2001’de “Sincan Sınıfı” adı altında bir uygulama başlatıldığını kaydeden Yalçın, “Müslüman Uygur çocuklarını ailelerin elinden alarak, Çin’in iç bölgelerindeki yatılı okullara götürdüler. 2003 yılında Doğu Türkistan’daki bütün okullarda Uygurca yasaklandı. O tarihe kadar eğitimini Uygurca yapanların diplomaları elinden alındı. Mühendis, doktor, profesör, öğretmen bütün akademik kadro bir günde ‘vasıfsız işçi’ yapıldı. Çin’in Doğu Türkistan’da tek orijinal ürünü işkencedir, zulümdür. Bu yönüyle ‘Çin işkencesi’ tabirinin bugünkü somut karşılığı Doğu Türkistan’da her gün değil, her an yaşanıyor. Çin sadece yaşayanları öldürmüyor, doğacak olanların da hayata gelmesine engel oluyor.
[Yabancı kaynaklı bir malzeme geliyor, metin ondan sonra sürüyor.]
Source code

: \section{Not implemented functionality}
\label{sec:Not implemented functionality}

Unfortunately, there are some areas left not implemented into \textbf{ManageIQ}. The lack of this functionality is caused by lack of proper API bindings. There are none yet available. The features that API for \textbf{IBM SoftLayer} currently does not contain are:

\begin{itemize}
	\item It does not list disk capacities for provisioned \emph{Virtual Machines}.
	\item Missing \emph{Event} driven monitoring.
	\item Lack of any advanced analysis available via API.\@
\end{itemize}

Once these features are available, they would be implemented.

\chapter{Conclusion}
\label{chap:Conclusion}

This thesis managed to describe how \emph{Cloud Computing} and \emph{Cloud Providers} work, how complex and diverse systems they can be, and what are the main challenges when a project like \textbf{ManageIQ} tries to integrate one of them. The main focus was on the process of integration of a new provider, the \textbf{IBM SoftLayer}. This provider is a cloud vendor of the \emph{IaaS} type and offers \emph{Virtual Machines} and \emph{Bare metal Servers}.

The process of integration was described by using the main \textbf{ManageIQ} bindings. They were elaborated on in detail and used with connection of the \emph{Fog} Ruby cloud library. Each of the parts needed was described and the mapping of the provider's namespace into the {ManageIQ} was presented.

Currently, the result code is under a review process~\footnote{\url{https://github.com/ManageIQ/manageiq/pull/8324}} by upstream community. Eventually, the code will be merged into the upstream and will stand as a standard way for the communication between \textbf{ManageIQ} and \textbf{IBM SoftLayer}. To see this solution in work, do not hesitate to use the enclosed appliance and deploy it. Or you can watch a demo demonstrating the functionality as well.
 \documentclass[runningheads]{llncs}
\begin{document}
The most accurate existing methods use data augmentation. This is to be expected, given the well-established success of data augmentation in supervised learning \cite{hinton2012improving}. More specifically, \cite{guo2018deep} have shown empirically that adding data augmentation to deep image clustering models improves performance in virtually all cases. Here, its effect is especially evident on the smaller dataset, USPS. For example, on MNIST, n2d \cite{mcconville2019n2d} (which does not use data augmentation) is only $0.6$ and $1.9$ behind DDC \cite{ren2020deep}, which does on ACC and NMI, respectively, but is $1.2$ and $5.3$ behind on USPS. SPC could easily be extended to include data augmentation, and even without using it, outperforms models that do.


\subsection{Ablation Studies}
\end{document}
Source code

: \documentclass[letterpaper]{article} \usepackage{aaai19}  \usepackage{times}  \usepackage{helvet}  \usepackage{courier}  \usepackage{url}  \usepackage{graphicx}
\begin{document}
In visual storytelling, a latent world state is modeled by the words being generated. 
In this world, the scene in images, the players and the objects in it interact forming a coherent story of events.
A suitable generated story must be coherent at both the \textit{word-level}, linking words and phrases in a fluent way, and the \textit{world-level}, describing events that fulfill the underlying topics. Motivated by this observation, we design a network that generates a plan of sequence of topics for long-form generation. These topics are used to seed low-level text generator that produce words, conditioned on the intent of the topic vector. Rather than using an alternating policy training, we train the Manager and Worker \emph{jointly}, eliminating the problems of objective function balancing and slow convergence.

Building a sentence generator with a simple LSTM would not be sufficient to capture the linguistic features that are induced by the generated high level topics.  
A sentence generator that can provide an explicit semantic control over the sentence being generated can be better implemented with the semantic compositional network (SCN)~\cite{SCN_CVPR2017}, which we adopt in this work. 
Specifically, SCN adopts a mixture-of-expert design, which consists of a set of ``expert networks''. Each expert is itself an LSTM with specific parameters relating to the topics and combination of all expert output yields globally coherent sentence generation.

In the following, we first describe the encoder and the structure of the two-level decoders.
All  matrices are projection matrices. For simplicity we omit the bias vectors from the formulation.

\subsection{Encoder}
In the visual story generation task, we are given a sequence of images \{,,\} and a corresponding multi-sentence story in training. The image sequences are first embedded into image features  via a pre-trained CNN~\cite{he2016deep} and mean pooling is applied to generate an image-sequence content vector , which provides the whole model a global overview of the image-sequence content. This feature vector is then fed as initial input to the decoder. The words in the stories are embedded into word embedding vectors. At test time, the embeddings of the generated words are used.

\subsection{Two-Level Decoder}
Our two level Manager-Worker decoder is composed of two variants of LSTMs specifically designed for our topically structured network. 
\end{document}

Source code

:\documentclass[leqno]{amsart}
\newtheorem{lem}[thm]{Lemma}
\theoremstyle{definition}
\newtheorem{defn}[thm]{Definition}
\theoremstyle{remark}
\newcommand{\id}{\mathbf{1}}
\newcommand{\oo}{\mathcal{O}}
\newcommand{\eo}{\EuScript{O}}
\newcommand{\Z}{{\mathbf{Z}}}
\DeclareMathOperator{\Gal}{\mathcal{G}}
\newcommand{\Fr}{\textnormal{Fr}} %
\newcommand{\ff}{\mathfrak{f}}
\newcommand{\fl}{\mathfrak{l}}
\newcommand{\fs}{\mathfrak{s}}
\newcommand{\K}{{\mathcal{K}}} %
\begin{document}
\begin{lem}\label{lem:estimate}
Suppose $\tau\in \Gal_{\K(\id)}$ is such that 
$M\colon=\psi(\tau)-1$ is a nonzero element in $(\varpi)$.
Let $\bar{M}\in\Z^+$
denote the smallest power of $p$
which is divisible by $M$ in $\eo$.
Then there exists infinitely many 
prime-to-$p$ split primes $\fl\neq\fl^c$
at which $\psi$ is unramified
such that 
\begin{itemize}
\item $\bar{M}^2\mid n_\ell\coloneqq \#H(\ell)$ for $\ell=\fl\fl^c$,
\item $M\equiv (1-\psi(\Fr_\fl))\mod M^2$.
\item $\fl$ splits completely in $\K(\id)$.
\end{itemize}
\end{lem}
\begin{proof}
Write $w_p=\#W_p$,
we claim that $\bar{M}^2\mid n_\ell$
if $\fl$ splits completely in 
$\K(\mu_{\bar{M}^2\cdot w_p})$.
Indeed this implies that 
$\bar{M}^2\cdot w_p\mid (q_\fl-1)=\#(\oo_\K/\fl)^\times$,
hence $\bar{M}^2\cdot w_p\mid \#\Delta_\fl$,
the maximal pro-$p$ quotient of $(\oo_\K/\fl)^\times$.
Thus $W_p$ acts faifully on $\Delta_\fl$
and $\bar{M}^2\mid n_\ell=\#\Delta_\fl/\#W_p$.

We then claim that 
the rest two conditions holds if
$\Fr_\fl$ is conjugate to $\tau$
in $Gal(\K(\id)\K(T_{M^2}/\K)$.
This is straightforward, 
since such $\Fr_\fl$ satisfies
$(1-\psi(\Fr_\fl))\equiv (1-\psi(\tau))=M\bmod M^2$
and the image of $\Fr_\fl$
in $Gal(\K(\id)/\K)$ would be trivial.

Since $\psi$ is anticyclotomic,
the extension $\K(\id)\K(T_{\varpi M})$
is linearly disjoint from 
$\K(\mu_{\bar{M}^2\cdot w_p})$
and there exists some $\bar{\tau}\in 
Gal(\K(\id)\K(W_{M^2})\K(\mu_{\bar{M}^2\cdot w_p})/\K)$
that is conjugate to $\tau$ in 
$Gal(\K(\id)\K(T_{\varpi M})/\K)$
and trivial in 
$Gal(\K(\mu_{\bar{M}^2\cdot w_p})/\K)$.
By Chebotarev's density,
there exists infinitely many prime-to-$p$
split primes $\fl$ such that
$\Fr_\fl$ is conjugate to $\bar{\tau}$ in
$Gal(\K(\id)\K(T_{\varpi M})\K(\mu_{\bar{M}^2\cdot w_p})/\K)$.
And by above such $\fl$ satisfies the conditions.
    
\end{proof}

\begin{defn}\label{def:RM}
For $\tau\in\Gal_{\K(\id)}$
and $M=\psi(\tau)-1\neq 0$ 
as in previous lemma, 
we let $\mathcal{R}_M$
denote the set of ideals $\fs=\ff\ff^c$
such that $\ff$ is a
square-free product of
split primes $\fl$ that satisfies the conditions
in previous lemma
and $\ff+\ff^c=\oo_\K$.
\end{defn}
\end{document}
Nüfus planlaması altında anne karnındaki dokuz aylık bebeği sezaryenle alıp katleden Çin hükûmeti, terör söylemleriyle oluşturduğu sahnede İslam medeniyetinin kadim bölgelerinden biri olan Doğu Türkistan’ı insansızlaştırmaya ve Müslümansızlaştırmaya hunharca devam ediyor. Kur’an okumanın terör eğitimi, namaz kılmanın terör eylemi ve oruç tutmanın devlete başkaldırı olarak ilan edildiği Doğu Türkistan fotoğrafı Çin’in bu yüzyıla hediye ettiği utanç tablosudur” diye konuştu.

Ayağa kalksın insanlık, kurtulsun Doğu Türkistan

 

Doğu Türkistanlıların anlattıklarının tüyler ürpertici olduğunu dile getiren Ali Yalçın, sözlerini şöyle tamamladı: “Çin hükûmeti, kendi politikalarını meşrulaştırmak için El-Kaide, DAİŞ söylemlerinin arkasına gizlense de mızrak artık çuvala sığmıyor. Buradan Memur-Sen ailesi adına Çin hükûmetine seslenmek istiyorum. Doğu Türkistan, İslam medeniyetinin kadim bölgelerinden biridir. Hangi politikaları uygularsanız uygulayın, hangi söylemin arkasına gizlenirseniz gizlenin,  Doğu Türkistan’dan ilk Müslüman Türk Hakanı Satuk Buğra Han’ı, Dîvânü Lugati’t-Türk adlı eseri yazan ilk Türk dil bilgini Kaşgarlı Mahmud’u, Kutadgu Bilig adlı eserin sahibi şair, yazar ve devlet adamı Yusuf Has Hacib’i silemezsiniz. Biz insanlığın vicdan sesi olarak Doğu Türkistan’ın yanında, Çin’in ve zulmünün karşısındayız. Bizler, insanlık ailesinin onurlu fertleri ve özgürlük sesleri olarak, soykırıma sessiz kalmayacağız, Çin’e karşı ses vermekten geri durmayacağız. Bizler, medeniyetimizin değerlerine yüklenen adil insanlar olarak, Doğu Türkistan adaletle, kardeşlerimiz özgürlükle buluşana kadar susmayacağız. Yaşasın Doğu Türkistan, Kahrolsun Çin Zulmü! Ayağa kalksın insanlık, kurtulsun Doğu Türkistan! Biz inanıyoruz ki, insanlığın onur ve özgürlük savaşı karşısında ne Çin ne de Çin seddi dayanır.”